Lewis was a consultant to both Israeli leaders and two U.S. presidents. Generations of students, intelligence personnel and diplomats learned about the history of Islam through his writings. His research, which dealt with the history of the Middle East, brought him fame, but also many critics and enemies around the world. One of his strongest critics was the Palestinian-born intellectual Edward Said, who accused him of a patronizing attitude toward Islam, demagoguery and ignorance. “For some, I’m the towering genius,” Lewis said in 2012. “For others, I’m the devil incarnate.”
Lewis was born in London in 1916 to a pair of Jewish immigrants from Eastern Europe. He began his PhD at what then known as the School of Oriental Studies at the University of London, completing it three years later. He served in the British Army during the Second World War, including in intelligence. He worked as a lecturer at the University of London until moving to the United States to accept a joint position at Princeton University.
Bernard Lewis on the Charlie Rose show, 2002.
Throughout his long career, Lewis was accompanied by two raging controversies.
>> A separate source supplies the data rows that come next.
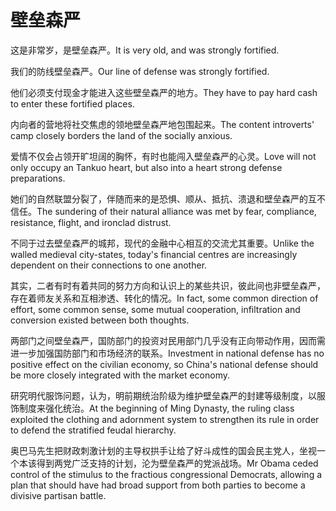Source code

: # 壁垒森严

<p><span class="chinese">这是非常岁，是壁垒森严。</span><span class="english">It is very old, and was strongly fortified.</span></p>

<p><span class="chinese">我们的防线壁垒森严。</span><span class="english">Our line of defense was strongly fortified.</span></p>

<p><span class="chinese">他们必须支付现金才能进入这些壁垒森严的地方。</span><span class="english">They have to pay hard cash to enter these fortified places.</span></p>

<p><span class="chinese">内向者的营地将社交焦虑的领地壁垒森严地包围起来。</span><span class="english">The content introverts' camp closely borders the land of the socially anxious.</span></p>

<p><span class="chinese">爱情不仅会占领开旷坦阔的胸怀，有时也能闯入壁垒森严的心灵。</span><span class="english">Love will not only occupy an Tankuo heart, but also into a heart strong defense preparations.</span></p>

<p><span class="chinese">她们的自然联盟分裂了，伴随而来的是恐惧、顺从、抵抗、溃退和壁垒森严的互不信任。</span><span class="english">The sundering of their natural alliance was met by fear, compliance, resistance, flight, and ironclad distrust.</span></p>

<p><span class="chinese">不同于过去壁垒森严的城邦，现代的金融中心相互的交流尤其重要。</span><span class="english">Unlike the walled medieval city-states, today's financial centres are increasingly dependent on their connections to one another.</span></p>

<p><span class="chinese">其实，二者有时有着共同的努力方向和认识上的某些共识，彼此间也非壁垒森严，存在着师友关系和互相渗透、转化的情况。</span><span class="english">In fact, some common direction of effort, some common sense, some mutual cooperation, infiltration and conversion existed between both thoughts.</span></p>

<p><span class="chinese">两部门之间壁垒森严，国防部门的投资对民用部门几乎没有正向带动作用，因而需进一步加强国防部门和市场经济的联系。</span><span class="english">Investment in national defense has no positive effect on the civilian economy, so China's national defense should be more closely integrated with the market economy.</span></p>

<p><span class="chinese">研究明代服饰问题，认为，明前期统治阶级为维护壁垒森严的封建等级制度，以服饰制度来强化统治。</span><span class="english">At the beginning of Ming Dynasty, the ruling class exploited the clothing and adornment system to strengthen its rule in order to defend the stratified feudal hierarchy.</span></p>

<p><span class="chinese">奥巴马先生把财政刺激计划的主导权拱手让给了好斗成性的国会民主党人，坐视一个本该得到两党广泛支持的计划，沦为壁垒森严的党派战场。</span><span class="english">Mr Obama ceded control of the stimulus to the fractious congressional Democrats, allowing a plan that should have had broad support from both parties to become a divisive partisan battle.</span></p>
The most prominent one involved Said, who in his 1978 book “Orientalism” wrote that Western historians of the Mideast like Lewis had a condescending, negative approach to their subject. “Edward Said simply did not understand anything,” Lewis told Haaretz in 2001.
Israeli Middle East scholar and diplomat Shimon Shamir wrote in this context that the rival schools of thought – that of Lewis and that of Said – were not equally popular. “In fact, there was no equal footing whatsoever between them, for Saidism took American campuses by storm while scholars from the school represented by Lewis were marginalized, with the label ‘Orientalists’ haunting them with a mixture of condemnation and mockery,” he said.
Lewis’s second controversy dealt with the Armenian genocide. Lewis argued that there was no similarity between the fate of the Armenians and the murder of the Jews in the Holocaust, and that the Turks did not commit genocide against the Armenians. Lewis was even tried in France for his remarks, which were interpreted as denial of the Armenian genocide, and lost.
Lewis wrote about 30 books and hundreds of articles throughout his life. He coined the term “clash of civilizations” before it was popularized by the late Harvard professor Samuel Huntington.
Lewis is survived by two children, seven grandchildren and three great-grandsons.